Obviously all of this doesn’t address the very real physical and practical obstacles (it tends to require a lot of time and standing up, neither of which is necessarily as straightforward for everyone as they typically are for the able middle class) to cooking from scratch, but there’s also this mysterious perception floating around that cooking is tricky, as distinct from tiring or time-consuming. It’s exacerbated by recipe books that blithely assume you already have all the background knowledge: when something’s full of jargon you don’t understand, it’s too easy to slip into thinking “… and therefore it must be extremely difficult.”

Surely there’s room for a book that, rather than listing recipes, lists processes – just tells you one or two ways to cook as many common ingredients as possible, with some pointers as to which ones stack well. Maybe there could be a flowchart. Something that exploits the flexible and re-combinable nature of cooking rather than concealing it with a focus on specific, set-piece dishes. I think it’d find a niche.

6 Comments leave one →
  1. June 10, 2010 12:40 am

    I used to have a cookbook like that, though it was aimed squarely at children (“101 Simple Recipes for Children”, I think it was called). The first couple of pages explained what “mix”, “blend”, “bake”, “melt”, “whip” and so on meant, and then the recipes were basically storyboards, illustrated with clip art of each step. It divided it into the ‘modules’ too, so making a pasta dish, for example, would put “boil the pasta” and “simmer the tomatoes” on parallel lists. I don’t know if anyone’s ever tried marketing a book like that to adults though.

    As for my technique, I think I fall halfway between the two. What I generally do is search for a few different takes on the same recipe, then pick the common ingredients of each, along with any particularly interesting sounding additions (“Nutmeg!? In jerk chicken!? What kind of crazy ide- mmm…”). That averages out the weird quirks of different cooks (which saves me having to buy strange, expensive vegetables that the chef only included to gentrify the recipe), and gives me a (hopefully) more reliable recipe. As much as I’d like to pretend that’s some sort of physics training shining through (“Take more measurements! More measurements! Average them all together! Take even more measurements! Plot a graph!”), I think it’s more just rebelling against the printed rules, almost like when you’re little and you’re trying to explain to your dad that no matter what Delia Smith says, tagliatelle carbonara would look awesome with a bottle of blue food colouring.

    And while I love to cook by just chucking everything in a pan and calling it a soup (worked very, very well for carrots and goat’s cheese, not so well for tea bags and lettuce), there are some recipes where I can’t gutfeel the numbers, which is why without a cookbook, my cakes normally come out like dry biscuits and my biscuits like greasy dough.

  2. heliconia permalink
    June 10, 2010 2:15 am

    I can’t help but think of Arthur Dent trying to get the Heart of Gold to make him a cup of tea…

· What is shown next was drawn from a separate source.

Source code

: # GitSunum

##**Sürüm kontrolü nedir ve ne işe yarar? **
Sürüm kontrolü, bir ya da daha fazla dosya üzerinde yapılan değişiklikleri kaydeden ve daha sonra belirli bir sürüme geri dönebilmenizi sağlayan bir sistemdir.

  3. June 10, 2010 8:40 pm

    I’m one of those people who had to (overcome some massive mental blocks/fears/crazy irrational paranoias in order to) learn to cook quite late on, and I’m a girl 😀 Which might explain why I was so terrified of learning and left it so late – because learning would be admitting that I didn’t know in the first place, and wtf kind of girl does that make me, eh?

    It was mostly because my dad just won’t let anyone else into the kitchen. He’s a fabulous cook, but the kitchen is His Sacred Realm.

    I tend to go through phases of wanting to do everything super exactly and being adventurous and deciding to use up all of our ingredients on one random, thrown-together feast. Which is almost certainly because a lot of my learning not to fear ovens was around atomicspin ❤

  4. wickedday permalink
    June 11, 2010 1:42 pm

    @heliconia: Ha. Exactly. Now you mention it, that’s a pretty good (if extreme) example.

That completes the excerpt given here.